# Arithmetic

So far all we've been able to do is create and name objects. Some of those objects have been numbers — naturally we would like to do calculations with those numbers.

In the last chapter we saw how to create built-in functions to tell `eval_expr` how to process arguments into a return value. We will now create four more builtins to perform the basic arithmetic operations.

ExpressionResult
`(+ X Y)` The sum of `X` and `Y`
`(- X Y)` The difference of `X` and `Y`
`(* X Y)` The product of `X` and `Y`
`(/ X Y)` The quotient of `X` and `Y`

In the definitions above, when we write "the sum of `X` and `Y`", what we really mean is "the sum of the values obtained by evaluating `X` and `Y`". Remember that `eval_expr` will evaluate all the arguments to a functions by default; this is usually what we want to happen, so from now on we will not explicitly state this where the intent is obvious.

#### Implementation

Once again almost all of our function consists of checking that the correct arguments were supplied. Finally the result is constructed by the call to `make_int`.

```int builtin_add(Atom args, Atom *result)
{
Atom a, b;

if (nilp(args) || nilp(cdr(args)) || !nilp(cdr(cdr(args))))
return Error_Args;

a = car(args);
b = car(cdr(args));

if (a.type != AtomType_Integer || b.type != AtomType_Integer)
return Error_Type;

*result = make_int(a.value.integer + b.value.integer);

return Error_OK;
}
```

The other three functions differ by only one character, so I will omit them here.

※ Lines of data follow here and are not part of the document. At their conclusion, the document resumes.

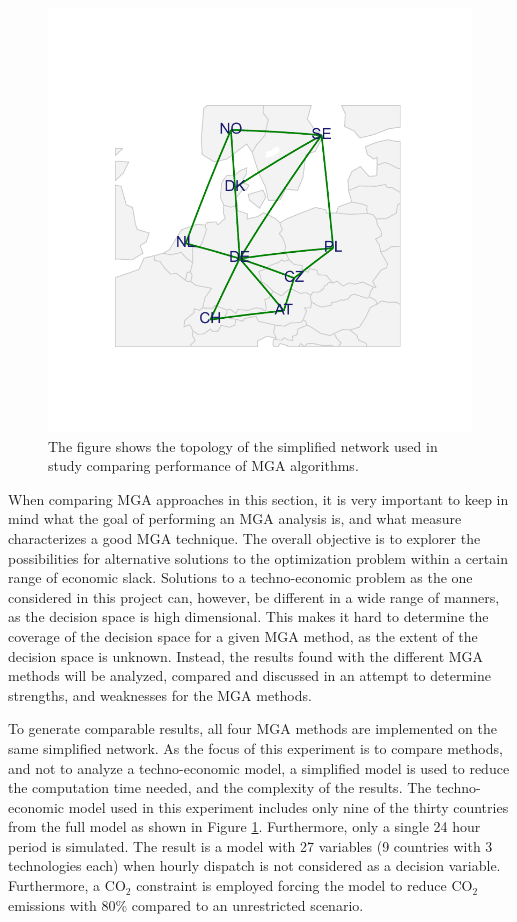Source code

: \begin{figure}[h]\centering
	\includegraphics[width=.7\textwidth,trim={0 2.8cm 0 3cm},clip]{./Images/comparison_topology}
	\caption{The figure shows the topology of the simplified network used in study comparing performance of MGA algorithms. }
	\label{fig:comparison_topology}
\end{figure}


When comparing MGA approaches in this section, it is very important to keep in mind what the goal of performing an MGA analysis is, and what measure characterizes a good MGA technique. The overall objective is to explorer the possibilities for alternative solutions to the optimization problem within a certain range of economic slack. Solutions to a techno-economic problem as the one considered in this project can, however, be different in a wide range of manners, as the decision space is high dimensional. This makes it hard to determine the coverage of the decision space for a given MGA method, as the extent of the decision space is unknown. Instead, the results found with the different MGA methods will be analyzed, compared and discussed in an attempt to determine strengths, and weaknesses for the MGA methods. 

To generate comparable results, all four MGA methods are implemented on the same simplified network. As the focus of this experiment is to compare methods, and not to analyze a techno-economic model, a simplified model is used to reduce the computation time needed, and the complexity of the results. The techno-economic model used in this experiment includes only nine of the thirty countries from the full model as shown in Figure \ref{fig:comparison_topology}. Furthermore, only a single 24 hour period is simulated. The result is a model with 27 variables (9 countries with 3 technologies each) when hourly dispatch is not considered as a decision variable. Furthermore, a $\text{CO}_2$ constraint is employed forcing the model to reduce $\text{CO}_2$ emissions with 80\% compared to an unrestricted scenario. 

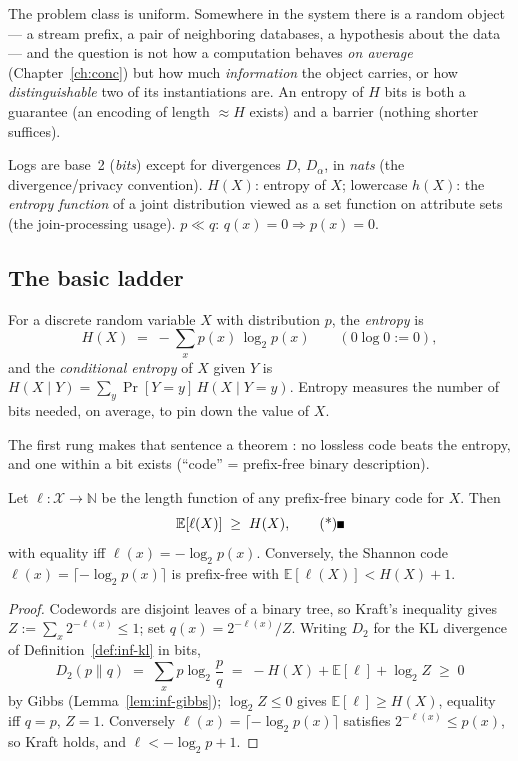 The problem class is uniform. Somewhere in the system there is a random object --- a
stream prefix, a pair of neighboring databases, a hypothesis about the data --- and the
question is not how a computation behaves \emph{on average} (Chapter~\ref{ch:conc}) but
how much \emph{information} the object carries, or how \emph{distinguishable} two of
its instantiations are. An entropy of $H$ bits is both a guarantee (an encoding of
length $\approx H$ exists) and a barrier (nothing shorter suffices).

\begin{remarkbox}[Notation]
Logs are base~2 (\emph{bits}) except for divergences $D$, $D_\alpha$, in \emph{nats}
(the divergence/privacy convention). $H(X)$: entropy of $X$; lowercase $h(X)$: the
\emph{entropy function} of a joint distribution viewed as a set function on attribute
sets (the join-processing usage). $p \ll q$: $q(x) = 0 \Rightarrow p(x) = 0$.
\end{remarkbox}

\subsection{The basic ladder}
\label{sec:inf-ladder}

\begin{definition}\label{def:inf-entropy}
For a discrete random variable $X$ with distribution $p$, the \emph{entropy} is
\[
H(X) \;=\; -\sum_{x} p(x)\,\log_2 p(x) \qquad (0\log 0 := 0),
\]
and the \emph{conditional entropy} of $X$ given $Y$ is
$H(X \mid Y) = \sum_y \Pr[Y = y]\,H(X \mid Y = y)$. Entropy measures the number of bits
needed, on average, to pin down the value of $X$.
\end{definition}

The first rung makes that sentence a theorem \citep{information-theory-bg1,
information-theory-bg2}: no lossless code beats the entropy, and one within a bit
exists (``code'' = prefix-free binary description).

\begin{theorem}\label{thm:inf-source}
Let $\ell\colon \mathcal{X} \to \mathbb{N}$ be the length function of any prefix-free
binary code for $X$. Then
\[
\mathbb{E}[\ell(X)] \;\ge\; H(X), \eopm
\]
with equality iff $\ell(x) = -\log_2 p(x)$. Conversely, the Shannon code $\ell(x) =
\lceil -\log_2 p(x)\rceil$ is prefix-free with $\mathbb{E}[\ell(X)] < H(X) + 1$.
\end{theorem}

\begin{proof}
Codewords are disjoint leaves of a binary tree, so Kraft's inequality gives
$Z := \sum_x 2^{-\ell(x)} \le 1$; set $q(x) = 2^{-\ell(x)}/Z$. Writing $D_2$ for the
KL divergence of Definition~\ref{def:inf-kl} in bits,
\[
D_2(p\|q) \;=\; \sum_x p \log_2\frac{p}{q}
\;=\; -H(X) + \mathbb{E}[\ell] + \log_2 Z \;\ge\; 0
\]
by Gibbs (Lemma~\ref{lem:inf-gibbs}); $\log_2 Z \le 0$ gives $\mathbb{E}[\ell] \ge
H(X)$, equality iff $q = p$, $Z = 1$. Conversely $\ell(x) = \lceil -\log_2 p(x)\rceil$
satisfies $2^{-\ell(x)} \le p(x)$, so Kraft holds, and $\ell < -\log_2 p + 1$.
\end{proof}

Finally we need to create bindings for our new functions in the initial environment:

```env_set(env, make_sym("+"), make_builtin(builtin_add));
env_set(env, make_sym("-"), make_builtin(builtin_subtract));
env_set(env, make_sym("*"), make_builtin(builtin_multiply));
env_set(env, make_sym("/"), make_builtin(builtin_divide));
```

#### Testing

We now have our very own LISP-style calculator.

```> (+ 1 1)
2
> (define x (* 6 9))
X
> x
54
> (- x 12)
42
```

In the last expression above, note that `X` is a symbol, not an integer. We have to evaluate the arguments so that `builtin_subtract` can operate on the integer value bound to `X` and not the symbol `X` itself. Similarly the value bound to `X` is the integer result of evaluating the expression `(* 6 9)`.